Not wanting the remark to be misconstrued, she added: “Table tennis is the national sport over there, where it is nothing in the United States. I hope table tennis will get more backing now and become more popular. It’s really an intricate game with many facets.”
At the world championships in Japan, the four-member U.S. women’s team placed 21st. The five-member men’s team finished 28th. China’s men and Japan’s women won the gold medals.
Judy enjoyed her week in China but said she was glad she wasn’t growing up in the communist country.
“I don’t know what teenagers do over there for fun — work, I guess,” she said in the April 19, 1971, issue of The Oregonian. “In the morning we were awakened by the sound of children marching along singing songs of Mao. Adults marched and sang, too, maybe to work. They would sing songs to Mao while waving their little red books of Mao’s thoughts in unison.”
Judy brought home one of party leader Mao Zedong’s famed little red books as a souvenir.
“They woke me up just at dawn as our airplane came across the coastline into San Francisco,” she said. “That was the most beautiful sight of the whole trip — a real, modern, American city again.”
The next month, the Oregon Legislature honored Judy, with House Speaker Robert F. Smith saying that the Eugene teen had “accomplished what our negotiators couldn’t.” The Legislature declared May 6 “Judy Bochenski Day.”
Judy briefly spoke in the House chamber in Salem and then played a “friendly” table-tennis game with Gov. Tom McCall, using a desk with a makeshift net strung across it. Judy won 11-4.
“Maybe if we had a longer table you’d do better,” she told the governor.
Bochenski, who went on to graduate from Stanford University, has been a table-tennis ambassador ever since.
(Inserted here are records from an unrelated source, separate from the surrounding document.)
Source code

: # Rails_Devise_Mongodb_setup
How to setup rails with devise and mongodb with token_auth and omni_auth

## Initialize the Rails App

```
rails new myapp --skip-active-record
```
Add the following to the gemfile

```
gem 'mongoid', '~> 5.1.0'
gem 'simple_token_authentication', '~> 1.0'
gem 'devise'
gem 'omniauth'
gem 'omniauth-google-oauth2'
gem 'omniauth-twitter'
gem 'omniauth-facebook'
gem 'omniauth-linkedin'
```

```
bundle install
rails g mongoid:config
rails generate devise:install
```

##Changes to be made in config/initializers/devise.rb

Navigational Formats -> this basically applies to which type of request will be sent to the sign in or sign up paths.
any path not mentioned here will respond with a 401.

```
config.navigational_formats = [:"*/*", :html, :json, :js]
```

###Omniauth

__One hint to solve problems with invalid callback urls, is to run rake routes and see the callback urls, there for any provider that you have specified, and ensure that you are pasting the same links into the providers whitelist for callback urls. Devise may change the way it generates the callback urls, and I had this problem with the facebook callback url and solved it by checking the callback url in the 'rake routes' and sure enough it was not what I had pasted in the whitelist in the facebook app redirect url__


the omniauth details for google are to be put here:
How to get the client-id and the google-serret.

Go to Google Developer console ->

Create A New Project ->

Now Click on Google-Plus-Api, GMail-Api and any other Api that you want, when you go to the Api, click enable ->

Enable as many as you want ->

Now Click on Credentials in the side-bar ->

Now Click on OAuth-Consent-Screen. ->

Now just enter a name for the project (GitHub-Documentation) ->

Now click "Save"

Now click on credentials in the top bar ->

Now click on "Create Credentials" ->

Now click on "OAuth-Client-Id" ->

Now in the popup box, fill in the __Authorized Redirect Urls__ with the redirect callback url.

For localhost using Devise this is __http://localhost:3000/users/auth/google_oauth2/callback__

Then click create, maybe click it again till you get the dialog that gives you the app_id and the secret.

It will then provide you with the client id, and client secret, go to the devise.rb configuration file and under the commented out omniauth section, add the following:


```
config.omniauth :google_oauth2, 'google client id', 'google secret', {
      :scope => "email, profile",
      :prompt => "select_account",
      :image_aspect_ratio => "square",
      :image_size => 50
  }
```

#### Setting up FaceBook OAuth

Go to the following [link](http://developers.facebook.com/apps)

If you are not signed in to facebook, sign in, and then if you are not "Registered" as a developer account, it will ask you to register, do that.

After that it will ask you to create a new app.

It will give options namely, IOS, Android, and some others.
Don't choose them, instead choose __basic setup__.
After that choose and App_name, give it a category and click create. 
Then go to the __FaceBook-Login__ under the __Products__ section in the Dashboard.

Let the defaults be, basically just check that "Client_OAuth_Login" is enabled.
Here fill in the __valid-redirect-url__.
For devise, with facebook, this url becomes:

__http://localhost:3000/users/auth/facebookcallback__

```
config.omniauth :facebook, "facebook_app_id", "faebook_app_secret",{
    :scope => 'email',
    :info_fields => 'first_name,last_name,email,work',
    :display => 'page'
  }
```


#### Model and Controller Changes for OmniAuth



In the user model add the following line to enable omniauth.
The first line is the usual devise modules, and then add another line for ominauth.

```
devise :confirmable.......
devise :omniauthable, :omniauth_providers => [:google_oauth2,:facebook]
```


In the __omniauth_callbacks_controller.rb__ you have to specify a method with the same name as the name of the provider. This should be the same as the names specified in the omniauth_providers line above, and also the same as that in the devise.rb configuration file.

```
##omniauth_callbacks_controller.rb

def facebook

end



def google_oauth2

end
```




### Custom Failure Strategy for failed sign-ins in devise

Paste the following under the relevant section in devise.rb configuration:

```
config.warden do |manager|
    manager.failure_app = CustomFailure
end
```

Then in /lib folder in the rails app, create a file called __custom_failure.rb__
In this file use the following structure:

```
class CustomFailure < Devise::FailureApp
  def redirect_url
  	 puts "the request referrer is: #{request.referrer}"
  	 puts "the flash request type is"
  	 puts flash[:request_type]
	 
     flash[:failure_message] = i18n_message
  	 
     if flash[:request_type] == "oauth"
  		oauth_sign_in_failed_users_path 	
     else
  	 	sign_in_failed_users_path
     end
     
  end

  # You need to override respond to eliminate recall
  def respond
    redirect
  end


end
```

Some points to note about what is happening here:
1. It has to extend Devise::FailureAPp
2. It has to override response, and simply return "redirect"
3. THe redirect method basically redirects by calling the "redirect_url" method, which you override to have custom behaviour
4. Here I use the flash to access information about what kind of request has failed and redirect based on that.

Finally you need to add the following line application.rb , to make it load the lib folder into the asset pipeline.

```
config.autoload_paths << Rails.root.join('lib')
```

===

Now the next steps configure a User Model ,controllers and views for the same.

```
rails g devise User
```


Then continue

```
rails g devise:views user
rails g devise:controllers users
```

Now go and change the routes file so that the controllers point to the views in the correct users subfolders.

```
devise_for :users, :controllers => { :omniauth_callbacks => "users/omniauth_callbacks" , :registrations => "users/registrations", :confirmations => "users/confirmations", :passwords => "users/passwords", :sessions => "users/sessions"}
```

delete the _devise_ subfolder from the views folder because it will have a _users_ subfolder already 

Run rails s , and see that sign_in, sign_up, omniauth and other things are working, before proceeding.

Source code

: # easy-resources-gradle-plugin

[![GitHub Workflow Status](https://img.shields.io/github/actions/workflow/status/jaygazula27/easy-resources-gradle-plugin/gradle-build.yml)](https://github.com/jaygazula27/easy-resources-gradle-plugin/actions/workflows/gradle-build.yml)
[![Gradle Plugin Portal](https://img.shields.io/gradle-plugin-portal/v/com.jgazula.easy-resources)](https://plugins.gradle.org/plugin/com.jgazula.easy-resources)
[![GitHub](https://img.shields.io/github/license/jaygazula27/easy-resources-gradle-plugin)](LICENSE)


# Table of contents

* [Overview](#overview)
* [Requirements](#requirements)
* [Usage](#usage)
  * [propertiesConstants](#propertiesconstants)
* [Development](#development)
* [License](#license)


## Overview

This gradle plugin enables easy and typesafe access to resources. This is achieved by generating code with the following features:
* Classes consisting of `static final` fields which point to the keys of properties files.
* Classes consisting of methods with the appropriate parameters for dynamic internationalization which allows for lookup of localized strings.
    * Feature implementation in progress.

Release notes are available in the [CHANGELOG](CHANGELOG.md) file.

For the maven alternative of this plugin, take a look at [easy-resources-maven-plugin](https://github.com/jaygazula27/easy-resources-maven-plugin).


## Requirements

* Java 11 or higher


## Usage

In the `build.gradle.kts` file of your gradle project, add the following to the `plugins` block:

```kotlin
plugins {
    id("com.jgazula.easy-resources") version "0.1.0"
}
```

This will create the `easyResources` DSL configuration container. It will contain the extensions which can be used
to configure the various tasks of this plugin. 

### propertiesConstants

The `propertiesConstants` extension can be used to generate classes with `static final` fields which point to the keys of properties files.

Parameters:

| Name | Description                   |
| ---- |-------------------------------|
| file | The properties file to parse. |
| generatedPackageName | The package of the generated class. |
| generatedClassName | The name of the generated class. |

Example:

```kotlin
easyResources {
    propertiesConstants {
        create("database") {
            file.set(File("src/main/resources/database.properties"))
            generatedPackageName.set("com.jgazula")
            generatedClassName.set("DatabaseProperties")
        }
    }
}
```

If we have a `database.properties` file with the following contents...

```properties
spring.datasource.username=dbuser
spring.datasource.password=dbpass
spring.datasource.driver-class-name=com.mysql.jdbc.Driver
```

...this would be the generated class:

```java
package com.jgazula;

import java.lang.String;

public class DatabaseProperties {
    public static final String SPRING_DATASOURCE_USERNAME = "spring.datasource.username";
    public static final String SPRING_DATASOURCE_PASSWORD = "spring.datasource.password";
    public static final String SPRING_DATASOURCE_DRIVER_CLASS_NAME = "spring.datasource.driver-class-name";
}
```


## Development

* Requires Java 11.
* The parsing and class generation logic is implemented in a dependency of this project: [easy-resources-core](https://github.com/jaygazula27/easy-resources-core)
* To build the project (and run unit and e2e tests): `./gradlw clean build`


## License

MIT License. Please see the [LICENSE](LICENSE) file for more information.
She won national and international tournaments throughout the 1970s, as well as touring U.S. shopping centers and town halls for exhibitions where she “took on all comers.” In 1979 she scored silver and bronze medals at the Pan American Games in Puerto Rico. (Table tennis wasn’t yet an Olympic sport during her playing heyday.)
In 2006, by now married to attorney Dan Hoarfrost and with three children, she was inducted into the Oregon Sports Hall of Fame.
All these years after her teenaged splash with international sports and politics — almost exactly 44 years after the Legislature declared “Judy Bochenski Day” — she remains committed to raising table tennis’ profile. She runs Paddle Palace in Southwest Portland, a table-tennis equipment company that her father started as a players’ club in the 1970s.
Table tennis has “always had a following in Portland, ever since the ’70s,” Bochenski Hoarfrost told The Oregonian this week. “But it seems to have become even more popular lately. We’ve kind of got clubs all over town.”
She mentioned Pips and Bounce on the east side, plus there are classes and a drop-in league on offer at the Ambridge Event Center. There’s also the Portland Table Tennis Club, and the Cosmos Table Tennis Club.
And she wants to ramp up all this local table-tennis activity a notch. She says she is selling Paddle Palace’s Multnomah Village building and is moving the company to downtown Tigard.
“The new building (in Tigard) is five times bigger than the building we’re in now,” she says. “We will be able to accommodate the growth of our business. Possibly we will open a full-time club again. Go back to our roots a little bit. We’ll have lessons and classes and leagues, senior groups at lunchtime.”
She says opening a new club is still in the dreaming stage — but hopes to have the club up and running early next year.
“When table tennis became an Olympic sport (in 1988), that added cachet,” she says. “We have to keep it going.”